Another key contemporary application of graph theory is Social Network Analysis. The techniques and tools from both the social science and web 2.0 can be applied directly to geodata graphs.

Or the graphs of people’s social relationships from Facebook, Twitter and other services can mapped onto their local geodata graph using the techniques from “Isomorphism” above, projecting their social space onto their geographic space for them to explore and experience anew.

Geometry and Computer Graphics

Computer geometry and computer graphics or computer vision techniques can be used on the nodes and edges of geodata to find forms.

Shapes can be matched by using them to cull nodes using an insideness test or to find the nearest points to the lines of the shape. Or line/edge intersection can be used. Such matching can be made fuzzy or accurate using the matching techniques in “Isomorphism”.

Simple geometric forms can be found – triangles, squares and quadrilaterals, stars. Cycle bases may be a good source of these. Simple shapes can be found – smiley faces, house shapes, arrows, magical symbols. Sequences of such forms can be joined based on their mathematical properties or on semantics.

For more complex forms, face recognition, object recognition, or OCR algorithms can be used on nodes or edges to find shapes and sequences of shapes.

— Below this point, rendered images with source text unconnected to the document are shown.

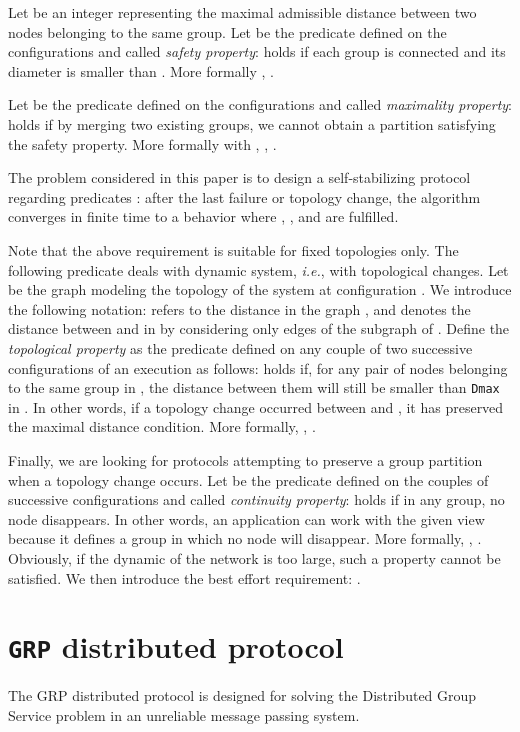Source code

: \documentclass[11pt,english]{article}
\begin{document}
Let  be an integer representing the maximal admissible distance between two nodes belonging to
the same group.  Let  be the predicate defined on the configurations and called \emph{safety
property}:  holds if each group is connected and its diameter is
smaller than .
More formally , .

Let  be the predicate defined on the configurations and called
\emph{maximality property}:  holds if by merging two existing groups,
we cannot obtain a partition satisfying the safety property. More formally
 with , , .

The problem considered in this paper is to design a self-stabilizing protocol
regarding predicates : after the last failure
or topology change, the algorithm converges in finite time to a behavior where
, , and  are fulfilled.

Note that the above requirement is suitable for fixed topologies only.  The
following predicate deals with dynamic system, {\it i.e.}, with topological
changes.
Let  be the graph modeling the topology of the system at
configuration . We introduce the following notation:  refers to the
distance in the graph , and  denotes the
distance between  and  in  by considering only edges of the
subgraph  of .
Define the {\em topological property} as the predicate  defined on any
couple of two successive configurations  of an execution  as
follows:  holds if, for any pair of nodes belonging to the
same group in , the distance between them will still be smaller than
\texttt{Dmax} in . In other words, if a topology change occurred
between  and , it has preserved the maximal distance condition.
More formally, , .

Finally, we are looking for protocols attempting to preserve a group partition when a topology change occurs. 
Let  be the predicate defined on the couples of successive configurations
and called \emph{continuity property}:  holds if in any
group, no node disappears. In other words, an application can work with the
given view because it defines a group in which no node will disappear. More
formally, , .
Obviously, if the dynamic of the network is too large, such a property cannot be
satisfied.  We then introduce the best effort requirement: .




\section{\texttt{GRP} distributed protocol}\label{s:algo}

The GRP distributed protocol is designed for solving the Distributed Group
Service problem in an unreliable message passing system.
\end{document}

Classic computer graphics methods such as L-sytems, turtle graphics, Conway’s Game of Life, or Voronoi diagrams can be applied to the Geodata graph in order to produce paths to follow.

Geometric animations or tweens created on or mapped onto the geodata graph can be walked on successive days.

Lived Experience

GPS traces generated by an individual or group can be used to create new journeys relating to personal or shared history and experience. So can individual or shared checkins from social networking services. Passenger level information for mass transport services is the equivalent for stations or airports.

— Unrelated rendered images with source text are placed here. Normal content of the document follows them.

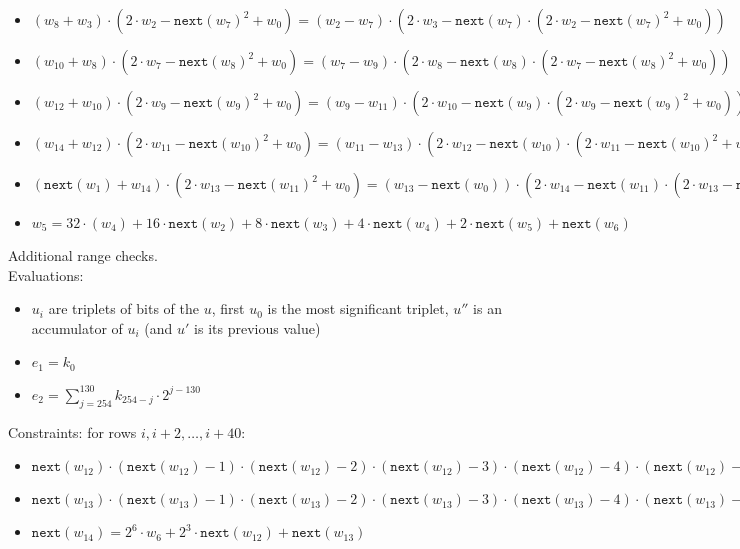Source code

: \begin{itemize}
    \item $(w_{8} + w_{3}) \cdot (2 \cdot w_2 - \texttt{next}(w_7)^2 + w_{0}) = (w_2 - w_7) \cdot (2\cdot w_{3} - \texttt{next}(w_7) \cdot (2 \cdot w_2 - \texttt{next}(w_7)^2 + w_{0}))$
    \item $(w_{10} + w_{8}) \cdot (2 \cdot w_7 - \texttt{next}(w_8)^2 + w_{0}) = (w_7 - w_9) \cdot (2\cdot w_{8} - \texttt{next}(w_8) \cdot (2 \cdot w_7 - \texttt{next}(w_8)^2 + w_{0}))$
    \item $(w_{12} + w_{10}) \cdot (2 \cdot w_9 - \texttt{next}(w_9)^2 + w_{0}) = (w_9 - w_{11}) \cdot (2\cdot w_{10} - \texttt{next}(w_9) \cdot (2 \cdot w_9 - \texttt{next}(w_9)^2 + w_{0}))$
    \item $(w_{14} + w_{12}) \cdot  (2 \cdot w_{11} - \texttt{next}(w_{10})^2 + w_{0}) = (w_{11} - w_{13}) \cdot (2\cdot w_{12} - \texttt{next}(w_{10}) \cdot (2 \cdot w_{11} - \texttt{next}(w_{10})^2 + w_{0}))$
    \item $(\texttt{next}(w_{1}) + w_{14}) \cdot (2 \cdot w_{13} - \texttt{next}(w_{11})^2 + w_{0}) = (w_{13} - \texttt{next}(w_{0})) \cdot (2\cdot w_{14} - \texttt{next}(w_{11}) \cdot (2 \cdot w_{13} - \texttt{next}(w_{11})^2 + w_{0}))$ \\
    
    
    \item $w_5 = 32 \cdot (w_4) + 16 \cdot \texttt{next}(w_{2}) + 8 \cdot \texttt{next}(w_{3}) + 4 \cdot \texttt{next}(w_{4}) + 2 \cdot \texttt{next}(w_{5}) + \texttt{next}(w_{6})$
    \end{itemize}

Additional range checks.\\

Evaluations:
\begin{itemize}
    \item $u_i$ are triplets of bits of the $u$, first $u_0$ is the most significant triplet, $u''$ is an accumulator of $u_i$ (and $u'$ is its previous value)
    \item $e_1= k_0$
    \item $e_2=\sum_{j=254}^{130} k_{254-j} \cdot 2^{j-130}  $
\end{itemize}

Constraints:
for rows $i, i+2, \dots, i+40$:
\begin{itemize}
    \item $\texttt{next}(w_{12}) \cdot (\texttt{next}(w_{12}) - 1) \cdot (\texttt{next}(w_{12}) - 2) \cdot (\texttt{next}(w_{12}) - 3) \cdot (\texttt{next}(w_{12}) - 4) \cdot (\texttt{next}(w_{12}) - 5) \cdot (\texttt{next}(w_{12}) - 6) \cdot (\texttt{next}(w_{12}) - 7)= 0$
    \item $\texttt{next}(w_{13}) \cdot (\texttt{next}(w_{13}) - 1) \cdot (\texttt{next}(w_{13}) - 2) \cdot (\texttt{next}(w_{13}) - 3) \cdot (\texttt{next}(w_{13}) - 4) \cdot (\texttt{next}(w_{13}) - 5) \cdot (\texttt{next}(w_{13}) - 6) \cdot (\texttt{next}(w_{13}) - 7)= 0$
    \item $\texttt{next}(w_{14}) = 2^6\cdot w_6 + 2^3 \cdot \texttt{next}(w_{12}) + \texttt{next}(w_{13})$
\end{itemize}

Data streams of personal behaviour such as scrobbles, purchase histories, and tweets can be fetched and processed semantically in order to map them onto geodata. This overlaps with “Isomorphism”, “Semantics”, and “The Social Graph” above.

Sensor Data

Temperature, brightness, sound level, radio wave, radiation, gravity and entropy levels can all be measured or logged and used as weights for pathfinding. Ths brings Psychogeodata into the realm of Psychogeophysics.

Conclusion

This series of posts has made the case for the concept, practicality, and future potential of Psychogeodata. The existing code produces interesting results, and there’s much more that can be added and experienced.

(Part one of this series can be found here, part two can be found here . The source code for the Psychogeodata library can be found here .)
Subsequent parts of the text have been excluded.